= Hopwood Middle School =

Secondary school in Saipan, Northern Mariana Islands

Hopwood Middle School, formerly Hopwood Junior High School, is a secondary school in Saipan, Northern Mariana Islands, a part of the Commonwealth of the Northern Mariana Islands Public School System.

Hopwood Junior High School (HJHS) was founded in 1949 as the Saipan Intermediate School and then renamed in 1962 after Admiral Herbert Gladstone Hopwood of the United States Navy. Admiral Hopwood served as Commander in Chief of the United States Pacific Fleet from 1958 to 1960. He was also the Commanding Officer for the Northern Mariana Islands in the 1950s.

During World War II, the location of the school was a cemetery for the Fourth Marine Division.

HJHS's school mascot is the Hilitai (Mariana monitor lizard), and its school colors are dark blue and gold.

==Promotion Ceremony==
Every School Year, Hopwood Junior High School has a Promotion Ceremony for its eighth graders.
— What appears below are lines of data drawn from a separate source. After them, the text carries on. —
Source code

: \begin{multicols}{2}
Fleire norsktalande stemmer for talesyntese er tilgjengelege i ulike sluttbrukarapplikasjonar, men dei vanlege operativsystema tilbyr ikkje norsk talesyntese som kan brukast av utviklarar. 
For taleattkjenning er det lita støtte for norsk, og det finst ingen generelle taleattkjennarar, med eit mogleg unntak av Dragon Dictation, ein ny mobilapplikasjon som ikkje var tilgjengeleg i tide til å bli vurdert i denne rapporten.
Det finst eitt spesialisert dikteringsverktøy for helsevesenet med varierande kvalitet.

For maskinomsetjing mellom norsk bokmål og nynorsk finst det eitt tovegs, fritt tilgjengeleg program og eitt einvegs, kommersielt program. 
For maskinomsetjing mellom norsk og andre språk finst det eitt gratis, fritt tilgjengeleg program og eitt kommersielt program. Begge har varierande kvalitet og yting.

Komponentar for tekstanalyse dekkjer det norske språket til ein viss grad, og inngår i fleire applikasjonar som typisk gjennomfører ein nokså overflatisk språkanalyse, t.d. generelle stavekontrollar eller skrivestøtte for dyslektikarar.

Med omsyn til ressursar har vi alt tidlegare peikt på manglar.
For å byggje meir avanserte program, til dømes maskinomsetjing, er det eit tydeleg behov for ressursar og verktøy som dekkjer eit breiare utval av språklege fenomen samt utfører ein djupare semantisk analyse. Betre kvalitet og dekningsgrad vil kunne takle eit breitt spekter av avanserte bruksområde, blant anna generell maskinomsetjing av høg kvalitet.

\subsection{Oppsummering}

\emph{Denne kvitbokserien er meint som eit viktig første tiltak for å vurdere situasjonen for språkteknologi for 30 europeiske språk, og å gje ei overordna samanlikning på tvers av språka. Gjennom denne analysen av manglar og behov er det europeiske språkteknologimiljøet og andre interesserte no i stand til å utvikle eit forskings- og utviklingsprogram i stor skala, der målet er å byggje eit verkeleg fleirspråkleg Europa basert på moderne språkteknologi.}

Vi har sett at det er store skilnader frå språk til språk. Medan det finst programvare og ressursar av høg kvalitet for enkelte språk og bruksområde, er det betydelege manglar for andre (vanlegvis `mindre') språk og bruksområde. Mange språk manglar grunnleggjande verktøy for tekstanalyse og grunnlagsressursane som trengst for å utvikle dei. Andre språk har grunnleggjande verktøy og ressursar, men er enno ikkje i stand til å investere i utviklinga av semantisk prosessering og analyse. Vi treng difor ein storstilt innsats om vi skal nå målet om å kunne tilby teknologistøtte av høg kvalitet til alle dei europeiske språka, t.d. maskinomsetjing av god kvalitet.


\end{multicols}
On this day, they award the Top Ten, the Honorable Mentions, the Principal's Award (Leadership Award), the Commissioner's Award (salutatorian), and the Board of Education Award (valedictorian).

==American Scholastic Achievement League (ASAL)==
In 2006, Sam Nepaial was the United States Territories’ Champion for the American Scholastic Achievement League.

In 2007, Andrei Seki became the United States Territories’ Champion for the American Scholastic Achievement League.

Both received a Certificate of Merit (which is given to all competitors), a Medal, and a Trophy.